But, after that - woof., it went bad quickly The occupation of Attu and Kiska was as smooth as it was pointless. The Midway operation was an over-complicated mess that arrogantly assumed everything would go exactly as expected, with no provision for anything else. Failing to occupy Midway was trivial, losing four fleet carriers and some expert pilots was catastrophic - and avoidable, had less arrogance and more common sense been used.

Guadalcanal saw the Japanese pull out some wonderful tactical wins, fail to capitalize on them, arrogantly under-estimate their opponent and eventually get run out of the area. In the process they lost two valuable capital ships, priceless destroyers, twenty thousand soldiers and took irreplaceable attrition to their air corps. Everything after that was disaster piled upon disaster - the Truk raid, the Marianas Turkey Shoot, the unsuccessful attempt to wreck the Philippine landings, the pointless sacrifice of Yamato.

The United States had a cushion - it could afford to lose men, ships and even territory, for so long as public sentiment favored prosecuting the war the fleet would recover and grow. Japan did not have that cushion - they had to be smart, win big and win on the cheap by forcing the enemy to take losses. Instead, the Japanese failed to learn, failed to adapt, failed to win.

Over and over we see Japanese operational and strategic plans go wrong. We see wasteful dispersion of resources, faulty intelligence, ruinous assumptions. We see bad commanders retained and good ones sidelined. On the American side we see prudence, from the Japanese we see detachment from reality.

So I say that Japan lost because they lost: they simply were not as good at running a war as their opponents. Like the armies of the Confederacy, they got in some hard early licks and then suffered defeat after defeat as their opponent learned how to fight. Whether or not Japan could have won enough battles and cost the Allies enough to make them accept a peace, the fact is that the Japanese Army and Navy were not strong enough, not good enough, to do it.


The victors do not always write the histories: I give you the Lost Cause myth of the American Civil War as one example.
I'd say a big difference between the two is that after Pearl Harbor, the War Department summoned Dwight Eisenhower to Washington and he drafted a plan for how to win the Pacific War. That plan was largely adhered to, acted on, and the war was won.

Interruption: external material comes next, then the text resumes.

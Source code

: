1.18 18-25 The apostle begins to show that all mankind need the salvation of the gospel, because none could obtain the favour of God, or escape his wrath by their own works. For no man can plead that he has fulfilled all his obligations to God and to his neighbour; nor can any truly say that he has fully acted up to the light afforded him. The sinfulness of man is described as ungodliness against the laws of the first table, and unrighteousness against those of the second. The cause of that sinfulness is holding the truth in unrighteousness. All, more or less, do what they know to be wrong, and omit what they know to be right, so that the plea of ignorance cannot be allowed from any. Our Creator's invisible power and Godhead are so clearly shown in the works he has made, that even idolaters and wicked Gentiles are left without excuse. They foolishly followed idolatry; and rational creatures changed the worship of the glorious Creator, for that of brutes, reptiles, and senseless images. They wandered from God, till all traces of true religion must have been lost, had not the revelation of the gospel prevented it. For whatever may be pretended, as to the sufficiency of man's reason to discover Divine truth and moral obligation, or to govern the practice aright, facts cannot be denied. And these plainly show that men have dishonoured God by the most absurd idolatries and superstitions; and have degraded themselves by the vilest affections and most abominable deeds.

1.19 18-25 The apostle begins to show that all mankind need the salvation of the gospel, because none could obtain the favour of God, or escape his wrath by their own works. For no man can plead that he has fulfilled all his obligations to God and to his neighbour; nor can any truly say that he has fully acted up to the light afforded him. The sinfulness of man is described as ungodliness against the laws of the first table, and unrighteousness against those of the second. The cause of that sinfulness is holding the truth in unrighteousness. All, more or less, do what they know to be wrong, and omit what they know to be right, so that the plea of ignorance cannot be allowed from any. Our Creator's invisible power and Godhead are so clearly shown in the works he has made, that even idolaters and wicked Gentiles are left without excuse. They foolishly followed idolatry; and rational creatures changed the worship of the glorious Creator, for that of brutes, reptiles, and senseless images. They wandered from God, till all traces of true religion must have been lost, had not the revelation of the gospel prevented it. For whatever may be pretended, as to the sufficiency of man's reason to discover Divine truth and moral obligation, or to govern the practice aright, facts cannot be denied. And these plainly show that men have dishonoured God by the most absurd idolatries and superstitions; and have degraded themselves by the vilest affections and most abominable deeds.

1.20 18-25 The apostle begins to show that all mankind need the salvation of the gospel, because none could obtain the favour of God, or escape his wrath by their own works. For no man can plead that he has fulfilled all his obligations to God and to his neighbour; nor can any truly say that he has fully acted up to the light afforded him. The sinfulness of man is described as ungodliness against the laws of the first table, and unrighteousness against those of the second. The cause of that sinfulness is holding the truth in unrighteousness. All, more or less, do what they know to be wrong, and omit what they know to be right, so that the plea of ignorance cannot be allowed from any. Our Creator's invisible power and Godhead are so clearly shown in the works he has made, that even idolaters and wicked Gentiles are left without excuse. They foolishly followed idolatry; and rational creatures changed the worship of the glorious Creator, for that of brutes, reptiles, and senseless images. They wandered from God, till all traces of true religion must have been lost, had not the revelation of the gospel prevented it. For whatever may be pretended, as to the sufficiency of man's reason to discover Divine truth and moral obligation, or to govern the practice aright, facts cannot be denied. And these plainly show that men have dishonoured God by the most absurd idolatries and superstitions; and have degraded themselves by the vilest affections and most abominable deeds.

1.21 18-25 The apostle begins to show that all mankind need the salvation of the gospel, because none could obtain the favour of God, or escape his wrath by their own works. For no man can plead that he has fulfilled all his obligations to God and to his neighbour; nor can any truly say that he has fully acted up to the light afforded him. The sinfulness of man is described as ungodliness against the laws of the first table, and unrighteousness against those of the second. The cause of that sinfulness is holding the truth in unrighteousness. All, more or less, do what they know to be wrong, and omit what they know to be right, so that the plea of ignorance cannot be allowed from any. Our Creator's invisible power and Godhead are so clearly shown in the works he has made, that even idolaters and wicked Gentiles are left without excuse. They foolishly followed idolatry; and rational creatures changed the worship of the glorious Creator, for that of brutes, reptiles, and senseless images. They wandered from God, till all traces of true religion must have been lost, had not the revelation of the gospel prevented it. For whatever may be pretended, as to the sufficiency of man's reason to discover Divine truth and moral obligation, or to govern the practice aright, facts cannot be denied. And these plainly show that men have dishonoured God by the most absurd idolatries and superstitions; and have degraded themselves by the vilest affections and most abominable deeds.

I'm no expert, but it doesn't appear that the Japanese had a plan beyond invading SE Asia. There was no plan to 'win' the war. There was a hope to win a big battle, but that's not the same thing as winning the war.
 
Now Japan is in the middle of a power vacuum, their real colonial power is westwards from Japan an no foreign power had a naval base in the proximity. They had the possibility to neglect the navy (mean keep it somewhat bigger than the French/Italian) and strengthen the army instead. Or even better they could strengthen their economy. Of course that would challange their social order so it was not a real option for the ruling class.

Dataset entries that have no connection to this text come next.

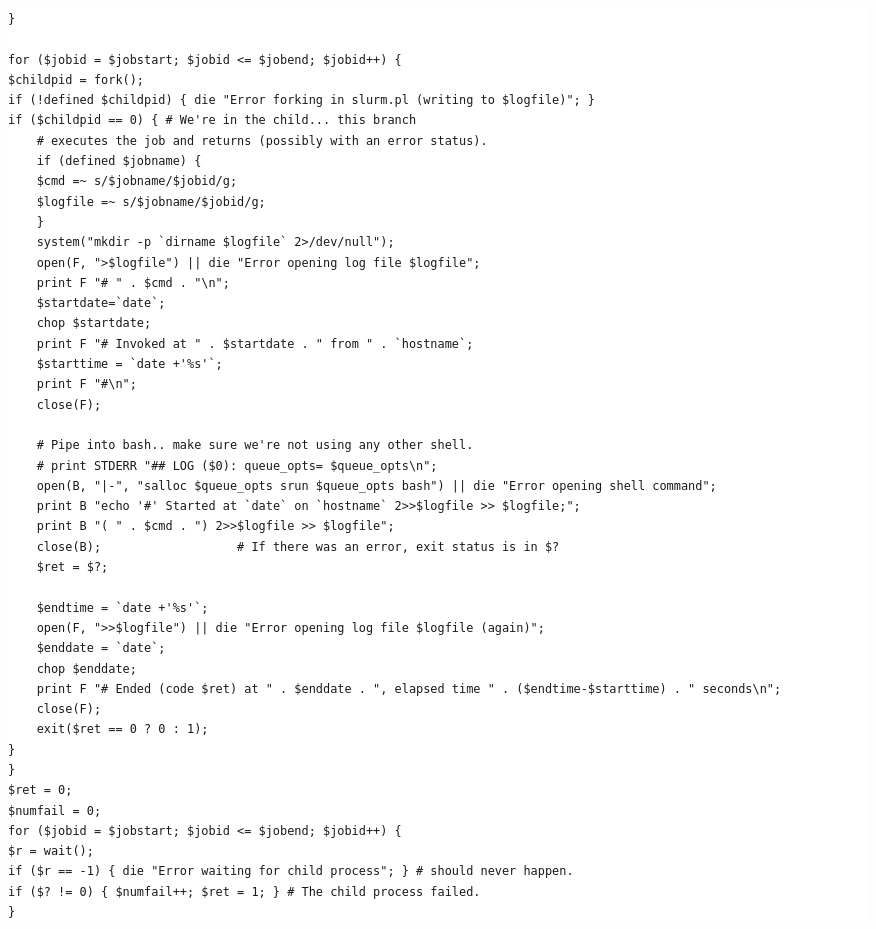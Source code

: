     }

    for ($jobid = $jobstart; $jobid <= $jobend; $jobid++) {
    $childpid = fork();
    if (!defined $childpid) { die "Error forking in slurm.pl (writing to $logfile)"; }                                                                
    if ($childpid == 0) { # We're in the child... this branch
        # executes the job and returns (possibly with an error status).
        if (defined $jobname) {
        $cmd =~ s/$jobname/$jobid/g;
        $logfile =~ s/$jobname/$jobid/g;
        }
        system("mkdir -p `dirname $logfile` 2>/dev/null");
        open(F, ">$logfile") || die "Error opening log file $logfile";
        print F "# " . $cmd . "\n";
        $startdate=`date`;
        chop $startdate;
        print F "# Invoked at " . $startdate . " from " . `hostname`;
        $starttime = `date +'%s'`;
        print F "#\n";
        close(F);

        # Pipe into bash.. make sure we're not using any other shell.
        # print STDERR "## LOG ($0): queue_opts= $queue_opts\n";
        open(B, "|-", "salloc $queue_opts srun $queue_opts bash") || die "Error opening shell command";                                                 
        print B "echo '#' Started at `date` on `hostname` 2>>$logfile >> $logfile;";                                                                    
        print B "( " . $cmd . ") 2>>$logfile >> $logfile";
        close(B);                   # If there was an error, exit status is in $?                                                                       
        $ret = $?;

        $endtime = `date +'%s'`;
        open(F, ">>$logfile") || die "Error opening log file $logfile (again)";                                                                         
        $enddate = `date`;
        chop $enddate;
        print F "# Ended (code $ret) at " . $enddate . ", elapsed time " . ($endtime-$starttime) . " seconds\n";                                        
        close(F);
        exit($ret == 0 ? 0 : 1);
    }
    }
    $ret = 0;
    $numfail = 0;
    for ($jobid = $jobstart; $jobid <= $jobend; $jobid++) {
    $r = wait();
    if ($r == -1) { die "Error waiting for child process"; } # should never happen.                                                                   
    if ($? != 0) { $numfail++; $ret = 1; } # The child process failed.
    }
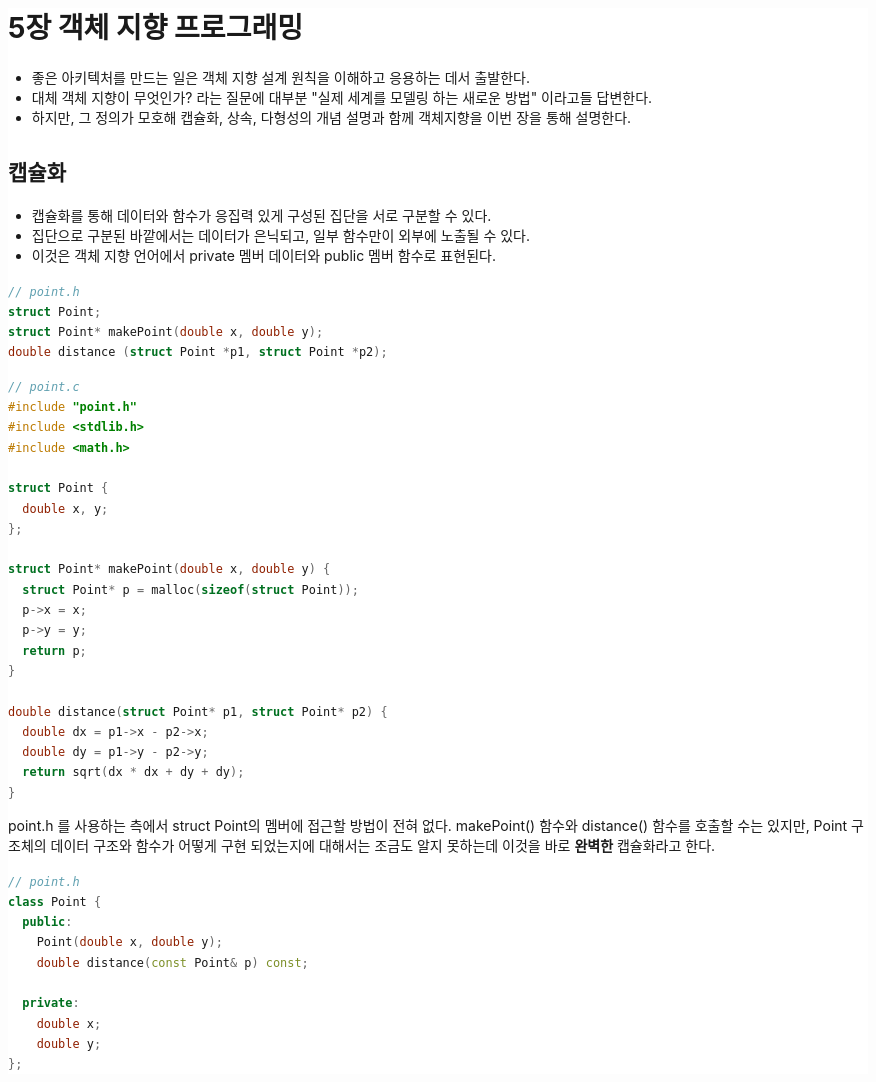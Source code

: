 # 5장 객체 지향 프로그래밍
- 좋은 아키텍처를 만드는 일은 객체 지향 설계 원칙을 이해하고 응용하는 데서 출발한다.
- 대체 객체 지향이 무엇인가? 라는 질문에 대부분 "실제 세계를 모델링 하는 새로운 방법" 이라고들 답변한다.
- 하지만, 그 정의가 모호해 캡슐화, 상속, 다형성의 개념 설명과 함께 객체지향을 이번 장을 통해 설명한다.

## 캡슐화
- 캡슐화를 통해 데이터와 함수가 응집력 있게 구성된 집단을 서로 구분할 수 있다.
- 집단으로 구분된 바깥에서는 데이터가 은닉되고, 일부 함수만이 외부에 노출될 수 있다.
- 이것은 객체 지향 언어에서 private 멤버 데이터와 public 멤버 함수로 표현된다.

```c
// point.h
struct Point;
struct Point* makePoint(double x, double y);
double distance (struct Point *p1, struct Point *p2);
```

```c
// point.c
#include "point.h"
#include <stdlib.h>
#include <math.h>

struct Point {
  double x, y;
};

struct Point* makePoint(double x, double y) {
  struct Point* p = malloc(sizeof(struct Point));
  p->x = x;
  p->y = y;
  return p;
}

double distance(struct Point* p1, struct Point* p2) {
  double dx = p1->x - p2->x;
  double dy = p1->y - p2->y;
  return sqrt(dx * dx + dy + dy);
}
```

point.h 를 사용하는 측에서 struct Point의 멤버에 접근할 방법이 전혀 없다. makePoint() 함수와 distance() 함수를 호출할 수는 있지만, Point 구조체의 데이터 구조와 함수가 어떻게 구현 되었는지에 대해서는 조금도 알지 못하는데 이것을 바로 **완벽한** 캡슐화라고 한다.  


```c++
// point.h
class Point {
  public:
    Point(double x, double y);
    double distance(const Point& p) const;

  private:
    double x;
    double y;
};
```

To grow their economy, they needed a captive market, China. To capture that market, they needed to violate all the N-power agreements about China. To be able to secure that violation and challenge anyone who wanted to enforce the agreements, they needed a Navy.

Japan needed an Army to conquer China (and not a very good one at that, and that Army did at least smash nationalist resistance). It needed a really good navy to keep that conquest, though.
 
To grow their economy, they needed a captive market, China. To capture that market, they needed to violate all the N-power agreements about China. To be able to secure that violation and challenge anyone who wanted to enforce the agreements, they needed a Navy.

Japan needed an Army to conquer China (and not a very good one at that, and that Army did at least smash nationalist resistance). It needed a really good navy to keep that conquest, though.

If you want to fight western powers over China, then you need a navy to fight the western powers. Also if you want to fight the western powers over Southeast Asia (the alternative plan) you'll also need a navy to fight the western powers. One could conclude that if you want to fight naval war with western powers, one needs a navy of some kind to do it with any kind of success.

If you mean that fighting western powers over anything was necessary for Japan or even successful Japan, then I disagree.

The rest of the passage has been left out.